🤖 AI Summary
This study addresses the limitation of traditional stock clustering methods that rely on Euclidean distance and fail to capture stochastic dominance relationships reflecting investors’ risk preferences. The authors propose a novel framework that incorporates first- to third-order stochastic dominance test statistics to construct a “stochastic dominance coefficient matrix,” which is then integrated into K-means and hierarchical clustering algorithms, yielding twelve clustering variants tailored to investors with heterogeneous risk attitudes. To evaluate clustering validity, the paper introduces two new metrics: the SD-SC coefficient and the SD-DBI index.

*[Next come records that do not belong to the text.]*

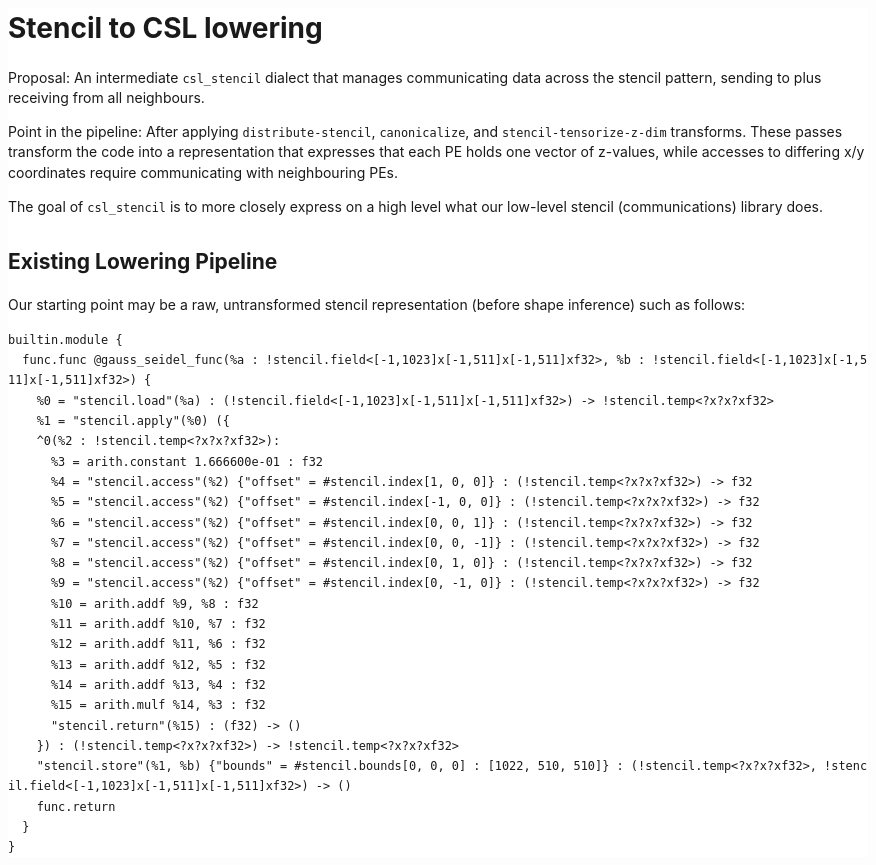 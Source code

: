 # Stencil to CSL lowering

Proposal: An intermediate `csl_stencil` dialect that manages communicating data across
the stencil pattern, sending to plus receiving from all neighbours.

Point in the pipeline: After applying `distribute-stencil`, `canonicalize`, and `stencil-tensorize-z-dim` transforms.
These passes transform the code into a representation that expresses that each PE holds one
vector of z-values, while accesses to  differing x/y coordinates require communicating with
neighbouring PEs.

The goal of `csl_stencil` is to more closely express on a high level what our low-level stencil (communications)
library does.

## Existing Lowering Pipeline

Our starting point may be a raw, untransformed stencil representation (before shape inference) such as follows: 

```
builtin.module {
  func.func @gauss_seidel_func(%a : !stencil.field<[-1,1023]x[-1,511]x[-1,511]xf32>, %b : !stencil.field<[-1,1023]x[-1,511]x[-1,511]xf32>) {
    %0 = "stencil.load"(%a) : (!stencil.field<[-1,1023]x[-1,511]x[-1,511]xf32>) -> !stencil.temp<?x?x?xf32>
    %1 = "stencil.apply"(%0) ({
    ^0(%2 : !stencil.temp<?x?x?xf32>):
      %3 = arith.constant 1.666600e-01 : f32
      %4 = "stencil.access"(%2) {"offset" = #stencil.index[1, 0, 0]} : (!stencil.temp<?x?x?xf32>) -> f32
      %5 = "stencil.access"(%2) {"offset" = #stencil.index[-1, 0, 0]} : (!stencil.temp<?x?x?xf32>) -> f32
      %6 = "stencil.access"(%2) {"offset" = #stencil.index[0, 0, 1]} : (!stencil.temp<?x?x?xf32>) -> f32
      %7 = "stencil.access"(%2) {"offset" = #stencil.index[0, 0, -1]} : (!stencil.temp<?x?x?xf32>) -> f32
      %8 = "stencil.access"(%2) {"offset" = #stencil.index[0, 1, 0]} : (!stencil.temp<?x?x?xf32>) -> f32
      %9 = "stencil.access"(%2) {"offset" = #stencil.index[0, -1, 0]} : (!stencil.temp<?x?x?xf32>) -> f32
      %10 = arith.addf %9, %8 : f32
      %11 = arith.addf %10, %7 : f32
      %12 = arith.addf %11, %6 : f32
      %13 = arith.addf %12, %5 : f32
      %14 = arith.addf %13, %4 : f32
      %15 = arith.mulf %14, %3 : f32
      "stencil.return"(%15) : (f32) -> ()
    }) : (!stencil.temp<?x?x?xf32>) -> !stencil.temp<?x?x?xf32>
    "stencil.store"(%1, %b) {"bounds" = #stencil.bounds[0, 0, 0] : [1022, 510, 510]} : (!stencil.temp<?x?x?xf32>, !stencil.field<[-1,1023]x[-1,511]x[-1,511]xf32>) -> ()
    func.return
  }
}
```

Empirical validation on NASDAQ and CSI 100 constituent stocks demonstrates the robustness of the approach, showing significant improvements in portfolio optimization performance for both risk-averse and risk-seeking investors.
📝 Abstract
Stochastic Dominance (SD) theory provides a rigorous framework for selecting superior assets tailored to the asset allocation needs of investors with varying risk preferences (i.e., risk-averse, risk-seeking, and risk-neutral). However, traditional stock clustering methods typically rely on geometric metrics such as Euclidean distance, which often fail to effectively capture the intrinsic risk dominance relationships among assets. To address this limitation, this paper proposes an innovative clustering analysis framework based on SD test statistics. Methodologically, this study deeply integrates SD theory with machine learning algorithms. Transcending the limitations of traditional reliance on geometric distance, we innovatively utilize test statistics from first-, second-, and third-order SD to construct a "Stochastic Dominance Coefficient Matrix." Building upon this matrix, we modify the classic K-means and Hierarchical Clustering algorithms. Specifically, we derive 12 distinct algorithm variants tailored to different orders of SD relationships. Simultaneously, we construct the SD-SC coefficient and the SD-DBI index as specialized validity indices to evaluate the clustering performance. Empirically, we analyze constituent stock data from a representative developed market (the US NASDAQ Index) and an emerging market (China's CSI 100 Index). The results verify the effectiveness and robustness of the proposed method. Furthermore, we apply the clustering results to the modification of the Single Index Model and the construction of Global Minimum Variance Portfolios (GMVP). The findings demonstrate that the proposed method effectively facilitates customized asset allocation for investors, holding significant theoretical value and practical implications.